# LGBMClassifier
---
1. クレンジング処理
2. StratifiedKFoldによる正負を均等に分割
3. 交差ごとの学習とモデルの保存
4. 閾値の探索
5. 推論と提出

In [None]:
!pip install -q texthero

In [None]:
import pandas as pd 
import numpy as np 
from tqdm import tqdm 
import torch.nn as nn 
import torch 
from wordcloud import WordCloud
import matplotlib.pyplot as plt
import os, time, pickle, json
import texthero as hero
from sklearn.pipeline import Pipeline
from sklearn.model_selection import StratifiedKFold
from collections import Counter
from typing import Dict, List, Any, Tuple, Union 
from sklearn.metrics import f1_score, classification_report
from pprint import pprint 
import warnings
from statistics import mean 
import random 
from sklearn.model_selection import StratifiedKFold
from sklearn.feature_extraction.text import TfidfVectorizer
from sklearn.decomposition import TruncatedSVD
from lightgbm import LGBMClassifier

In [None]:
train = pd.read_csv("./raw/train.csv")
test = pd.read_csv("./raw/test.csv")

## クレンジング処理
---

In [None]:
def create_tf_idf(df, dim:int=50, is_train=True)->pd.DataFrame:
    df["abstract"] = df["abstract"].fillna(" ")
    df["contents"] = df["title"] + " " + df["abstract"] 
    df.drop(["title", "abstract"], axis=1, inplace=True)
    clean_text = hero.clean(df.contents, pipeline=[
        hero.preprocessing.fillna,
        hero.preprocessing.lowercase,
        hero.preprocessing.remove_digits,
        hero.preprocessing.remove_punctuation,
        hero.preprocessing.remove_diacritics,
        hero.preprocessing.remove_stopwords,
        hero.preprocessing.remove_whitespace
    ])

    pipeline = Pipeline([
        ('tfidf', TfidfVectorizer(ngram_range=(1,2), min_df=5)),
        ('svd', TruncatedSVD(n_components=dim, random_state=0)),
    ])

    out_df = pd.DataFrame(pipeline.fit_transform(clean_text), index=df.index).rename(
        columns={i: "content"+'_'+str(i) for i in range(dim)})
    if is_train:
        out_df["judgement"] = df["judgement"]
    
    return out_df

train = create_tf_idf(train)
test = create_tf_idf(test, 50, False)

## 交差分割
---

In [None]:
def get_train_data(train):
    '''正と負を均等に分割する'''
    kf = StratifiedKFold(n_splits=5, shuffle=True, random_state=seed)
    for n, (tr_id, va_id) in enumerate(kf.split(train, train.judgement)):
        train.loc[va_id, "fold"] = int(n)
    train["fold"] = train.fold.astype(np.uint8)
    return train

train = get_train_data(train)
train.head()

## 学習と閾値探索
---

In [None]:
def train_fn(fold) -> Tuple[List[float], List[float]]:
    train_ds = train[train.fold != fold]
    val_ds = train[train.fold == fold]
    x_train, y_train = train_ds.drop(["fold", "judgement"], axis=1), train_ds[["judgement"]]
    x_val, y_val = val_ds.drop(["fold", "judgement"], axis=1), val_ds[["judgement"]]

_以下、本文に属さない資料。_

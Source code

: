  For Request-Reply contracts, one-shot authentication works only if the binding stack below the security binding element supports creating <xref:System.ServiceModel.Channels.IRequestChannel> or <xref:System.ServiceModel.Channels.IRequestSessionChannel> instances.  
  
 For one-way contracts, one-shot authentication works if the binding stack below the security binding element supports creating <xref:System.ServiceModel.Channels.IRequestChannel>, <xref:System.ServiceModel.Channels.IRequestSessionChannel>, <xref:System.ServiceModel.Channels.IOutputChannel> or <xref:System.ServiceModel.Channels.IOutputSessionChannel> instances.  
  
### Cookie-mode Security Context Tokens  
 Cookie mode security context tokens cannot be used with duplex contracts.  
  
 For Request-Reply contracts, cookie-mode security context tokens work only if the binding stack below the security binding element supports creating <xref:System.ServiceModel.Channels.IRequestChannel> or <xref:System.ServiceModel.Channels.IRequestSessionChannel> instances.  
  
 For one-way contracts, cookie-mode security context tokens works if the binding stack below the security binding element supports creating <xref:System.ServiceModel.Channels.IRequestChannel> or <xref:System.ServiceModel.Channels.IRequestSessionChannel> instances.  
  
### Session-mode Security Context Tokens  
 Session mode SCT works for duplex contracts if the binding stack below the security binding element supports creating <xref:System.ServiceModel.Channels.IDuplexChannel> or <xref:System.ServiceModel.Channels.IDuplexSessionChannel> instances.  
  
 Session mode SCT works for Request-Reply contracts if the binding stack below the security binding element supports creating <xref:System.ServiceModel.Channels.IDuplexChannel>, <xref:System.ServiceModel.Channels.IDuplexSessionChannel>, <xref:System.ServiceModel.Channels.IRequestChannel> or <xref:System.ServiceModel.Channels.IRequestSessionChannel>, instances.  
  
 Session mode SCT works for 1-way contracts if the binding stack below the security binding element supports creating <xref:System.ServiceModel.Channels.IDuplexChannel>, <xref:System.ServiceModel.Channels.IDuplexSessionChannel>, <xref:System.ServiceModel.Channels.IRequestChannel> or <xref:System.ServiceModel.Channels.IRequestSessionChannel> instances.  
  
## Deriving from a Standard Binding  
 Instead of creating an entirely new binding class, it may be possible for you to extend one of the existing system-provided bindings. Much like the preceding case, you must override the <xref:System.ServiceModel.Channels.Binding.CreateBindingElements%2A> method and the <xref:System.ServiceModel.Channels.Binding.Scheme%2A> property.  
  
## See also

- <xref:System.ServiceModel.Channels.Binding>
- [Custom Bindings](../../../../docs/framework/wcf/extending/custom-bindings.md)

    model = LGBMClassifier(random_state=0).fit(x_train, y_train, eval_set=[(x_train, y_train), (x_val, y_val)], 
                                             early_stopping_rounds=100, verbose=0)
    proba = model.predict_proba(x_val)[:, 1].tolist() # Positiveである確率
    os.makedirs("models/", exist_ok=True)
    model.save_model(f"models/lgb{fold}.model")
    return proba, y_val.values.ravel().tolist() 

def main():
    '''
    k分割したモデルの保存と、それぞれで予測された確率から最も評価の良い閾値の探索
    '''
    predict, correct = [], []
    for fold in range(5):
        proba, corr = train_fn(fold)
        for p in proba:
            predict.append(p)
        for c in corr:
            correct.append(c)
    predict = np.array(predict)
    
    for threshold in np.arange(0.01, 0.2, 0.03):
        pred = np.where(predict > threshold, 1, 0).astype(np.uint8).tolist()
        f1 = f1_score(pred, correct)
        pprint(classification_report(pred, correct))
        result[str(threshold)] = f1 
    return result 

main()

## 推論と提出
---

In [None]:
def test_fn(fold) -> List[float]:
    x_test = test[["contents"]]
    model = LGBMClassifier(random_state=0)
    model.load_model(f"models/lgb{fold}.model")
    proba = model.predict_proba(x_test)[:, 1].tolist()
    del x_test 
    del model 
    return proba 


def inference(threshold: float) -> List[int]:
    predict_proba = []
    for fold in range(5):
        # 5回のモデルの出力された確率平均を求める
        proba = test_fn(fold)
        predict_proba.append(proba)
    predict_proba = np.array(predict_proba)
    predict_proba = np.mean(predict_proba, axis=0)
    predict = np.where(predict_proba > threshold, 1, 0).astype(np.uint8).tolist()
    return predict

def submittion(threshold):
    predict = inference(threshold)
    sub = pd.read_csv("./raw/sample_submit.csv")
    sub.columns = ["id", "dummy"]
    sub = sub[["id"]]
    sub["predict"] = predict 
    sub.to_csv("./raw/submit0914lgb.csv", index=False, header=False)

submittion(threshold)